Le ministre a démenti aussi que cet incident ait pesé dans sa décision de limoger le général McKiernan. "Le problème ne peut pas être résolu seulement par des moyens militaires, a-t-il répété. Mais du point de vue militaire, nous devons quand même faire mieux." Hamid Karzaï a demandé la suspension des opérations aériennes, ce que la partie américaine a une nouvelle fois exclu. Selon Robert Gates, les statistiques de l'armée indiquent que les pertes civiles ont baissé de 40% par rapport à l'an dernier.
Depuis son arrivée, le général McKiernan avait constamment demandé des renforts – 30 000 si possible –, mais n'avait obtenu que 17 000 soldats supplémentaires, qui arriveront à l'automne et porteront les effectifs à 68 000 hommes. Le président Obama avait clairement dit, en annonçant sa stratégie le 27 mars, que l'Afghanistan ne serait pas gagné exclusivement par des moyens militaires, qu'il y aurait un "surge" ("renfort") de civils et que l'armée ne serait qu'une composante du plan.
Le changement de personnel pour le commandement afghan reflète aussi le souci de Robert Gates d'adapter l'armée aux nouvelles menaces et aux nouveaux conflits mettant en cause des acteurs non étatiques.

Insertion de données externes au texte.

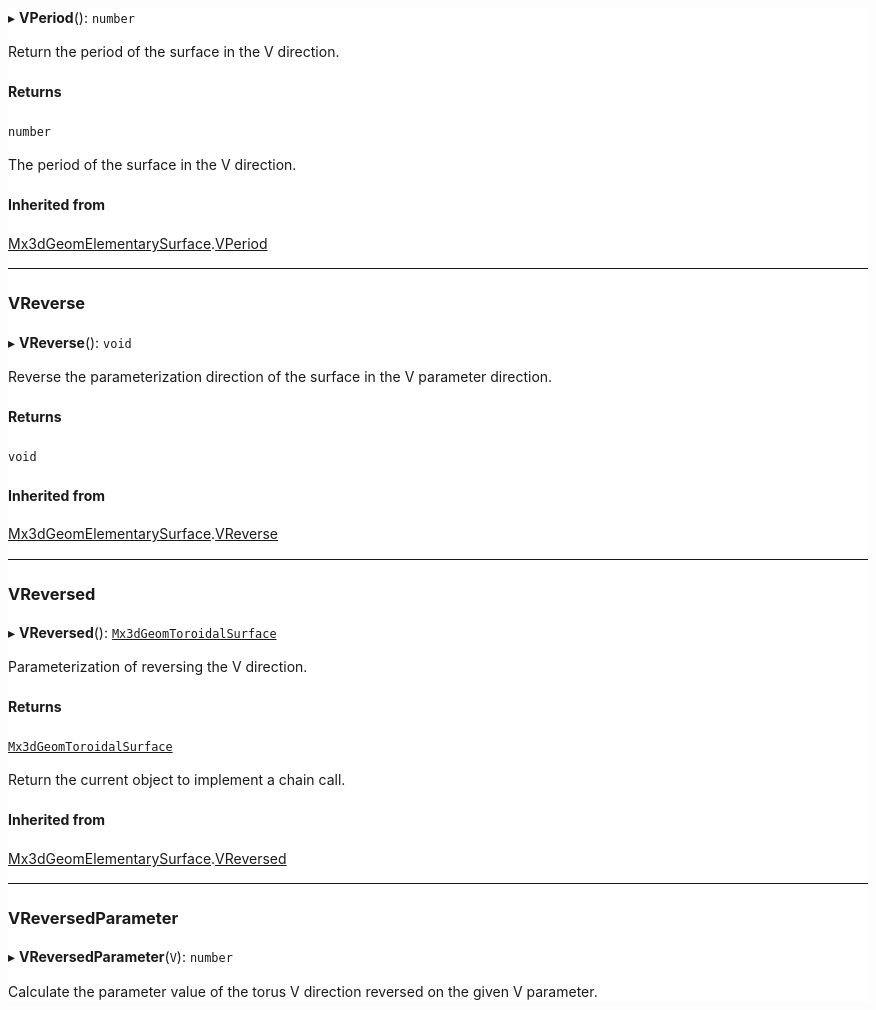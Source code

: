 ▸ **VPeriod**(): `number`

Return the period of the surface in the V direction.

#### Returns

`number`

The period of the surface in the V direction.

#### Inherited from

[Mx3dGeomElementarySurface](Mx3dGeomElementarySurface.md).[VPeriod](Mx3dGeomElementarySurface.md#vperiod)

___

### VReverse

▸ **VReverse**(): `void`

Reverse the parameterization direction of the surface in the V parameter direction.

#### Returns

`void`

#### Inherited from

[Mx3dGeomElementarySurface](Mx3dGeomElementarySurface.md).[VReverse](Mx3dGeomElementarySurface.md#vreverse)

___

### VReversed

▸ **VReversed**(): [`Mx3dGeomToroidalSurface`](Mx3dGeomToroidalSurface.md)

Parameterization of reversing the V direction.

#### Returns

[`Mx3dGeomToroidalSurface`](Mx3dGeomToroidalSurface.md)

Return the current object to implement a chain call.

#### Inherited from

[Mx3dGeomElementarySurface](Mx3dGeomElementarySurface.md).[VReversed](Mx3dGeomElementarySurface.md#vreversed)

___

### VReversedParameter

▸ **VReversedParameter**(`V`): `number`

Calculate the parameter value of the torus V direction reversed on the given V parameter.

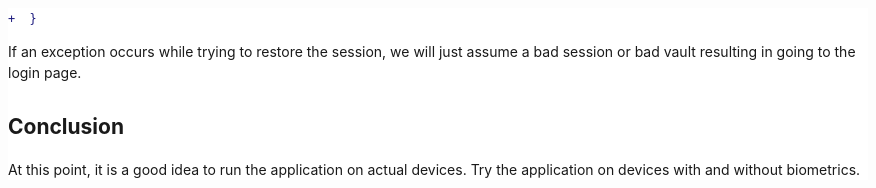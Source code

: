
 ```diff
+  }
```

If an exception occurs while trying to restore the session, we will just assume a bad session or bad vault resulting in going to the login page.

## Conclusion

At this point, it is a good idea to run the application on actual devices. Try the application on devices with and without biometrics.
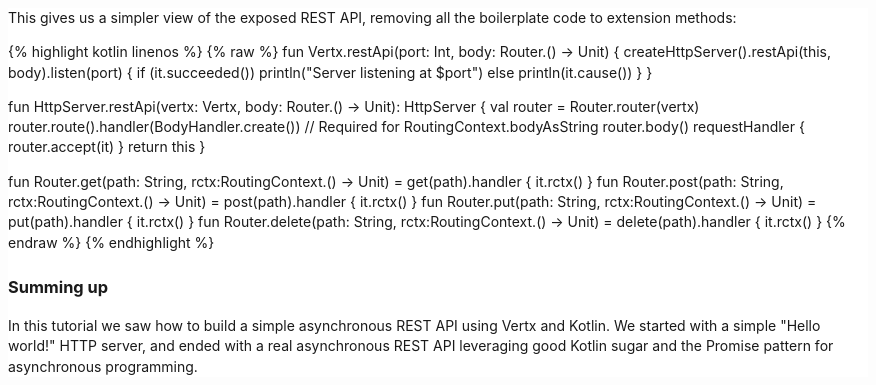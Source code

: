 This gives us a simpler view of the exposed REST API, removing all the boilerplate code to extension methods:

{% highlight kotlin linenos %}
{% raw %}
fun Vertx.restApi(port: Int, body: Router.() -> Unit) {
    createHttpServer().restApi(this, body).listen(port) {
        if (it.succeeded()) println("Server listening at $port")
        else println(it.cause())
    }
}

fun HttpServer.restApi(vertx: Vertx, body: Router.() -> Unit): HttpServer {
    val router = Router.router(vertx)
    router.route().handler(BodyHandler.create())  // Required for RoutingContext.bodyAsString
    router.body()
    requestHandler { router.accept(it) }
    return this
}

fun Router.get(path: String, rctx:RoutingContext.() -> Unit) = get(path).handler { it.rctx() }
fun Router.post(path: String, rctx:RoutingContext.() -> Unit) = post(path).handler { it.rctx() }
fun Router.put(path: String, rctx:RoutingContext.() -> Unit) = put(path).handler { it.rctx() }
fun Router.delete(path: String, rctx:RoutingContext.() -> Unit) = delete(path).handler { it.rctx() }
{% endraw %}
{% endhighlight %}

### Summing up

In this tutorial we saw how to build a simple asynchronous REST API using Vertx and Kotlin. We started with a simple "Hello world!" HTTP server, and ended with a real asynchronous REST API leveraging good Kotlin sugar and the Promise pattern for asynchronous programming.
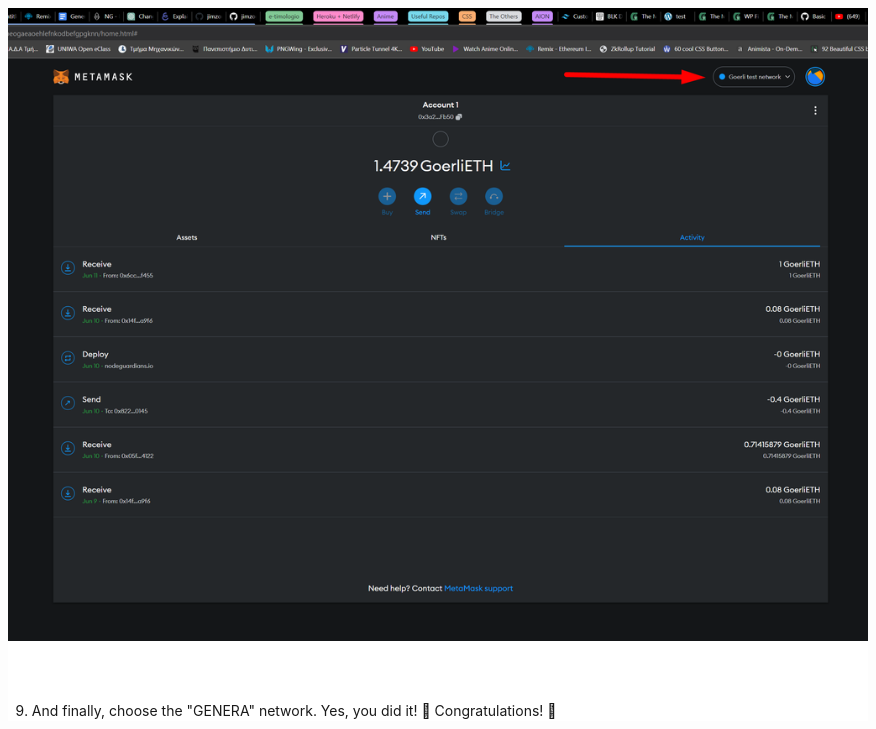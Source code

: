 <img src="github-readme-imgs/Metamask_Config/sf-metamask-8.png" alt="Framer Motion" width="100%" height="100%" /> &nbsp;&nbsp;
<br />
<br />

9. And finally, choose the "GENERA" network. Yes, you did it! 🎊 Congratulations! 🎊
   <br />
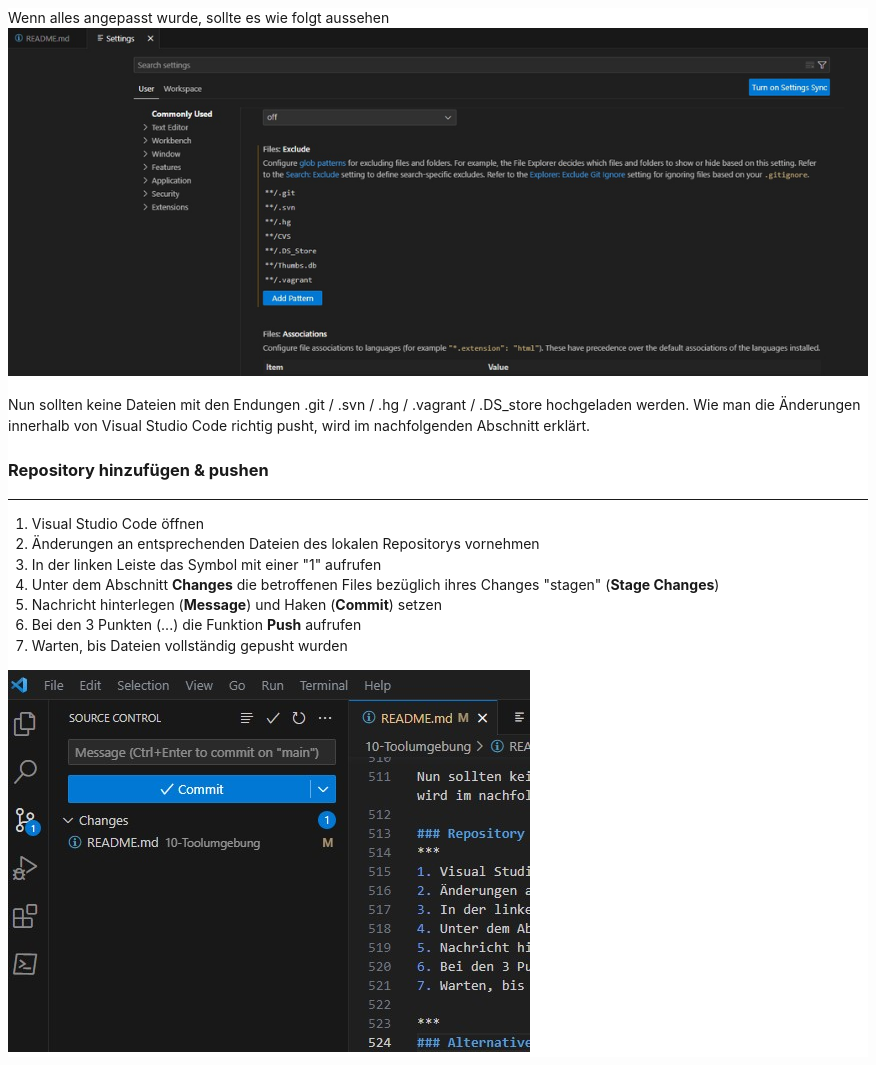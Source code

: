 Wenn alles angepasst wurde, sollte es wie folgt aussehen
![](Screenshots/ignore.jpg)
   
Nun sollten keine Dateien mit den Endungen .git / .svn / .hg / .vagrant / .DS_store hochgeladen werden. Wie man die Änderungen innerhalb von Visual Studio Code richtig pusht, wird im nachfolgenden Abschnitt erklärt. 

### Repository hinzufügen & pushen
***
1. Visual Studio Code öffnen
2. Änderungen an entsprechenden Dateien des lokalen Repositorys vornehmen
3. In der linken Leiste das Symbol mit einer "1" aufrufen
4. Unter dem Abschnitt **Changes** die betroffenen Files bezüglich ihres Changes "stagen" (**Stage Changes**)
5. Nachricht hinterlegen (**Message**) und Haken (**Commit**) setzen
6. Bei den 3 Punkten (...) die Funktion **Push** aufrufen
7. Warten, bis Dateien vollständig gepusht wurden

![](Screenshots/commit_and_push.jpg)
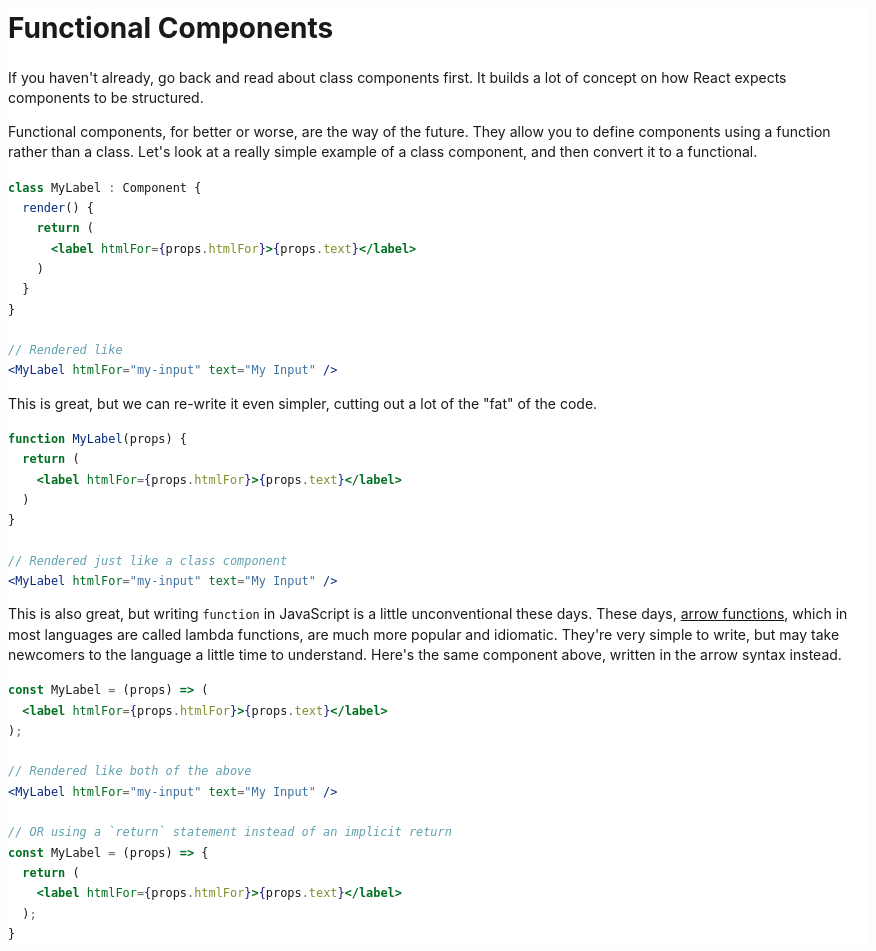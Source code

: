 # Functional Components

If you haven't already, go back and read about class components first. It builds a lot of concept on how React expects components to be structured.

Functional components, for better or worse, are the way of the future. They allow you to define components using a function rather than a class. Let's look at a really simple example of a class component, and then convert it to a functional.

```jsx
class MyLabel : Component {
  render() {
    return (
      <label htmlFor={props.htmlFor}>{props.text}</label>
    )
  }
}

// Rendered like
<MyLabel htmlFor="my-input" text="My Input" />
```

This is great, but we can re-write it even simpler, cutting out a lot of the "fat" of the code.

```jsx
function MyLabel(props) {
  return (
    <label htmlFor={props.htmlFor}>{props.text}</label>
  )
}

// Rendered just like a class component
<MyLabel htmlFor="my-input" text="My Input" />
```

This is also great, but writing `function` in JavaScript is a little unconventional these days.
These days, [arrow functions](https://developer.mozilla.org/en-US/docs/Web/JavaScript/Reference/Functions/Arrow_functions), which in most languages are called lambda functions, are much more popular and idiomatic.
They're very simple to write, but may take newcomers to the language a little time to understand.
Here's the same component above, written in the arrow syntax instead.

```jsx
const MyLabel = (props) => (
  <label htmlFor={props.htmlFor}>{props.text}</label>
);

// Rendered like both of the above
<MyLabel htmlFor="my-input" text="My Input" />

// OR using a `return` statement instead of an implicit return
const MyLabel = (props) => {
  return (
    <label htmlFor={props.htmlFor}>{props.text}</label>
  );
}
```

Le budget qu'il a préparé, et qu'il doit défendre mercredi 13 mai devant la commission des forces armées du Congrès, prévoit l'arrêt complet de certains programmes d'armement, pour augmenter les effectifs des forces spéciales ou les missions de reconnaissance. Pour la première fois, les crédits affectés à l'Afghanistan sont supérieurs à ceux de l'Irak.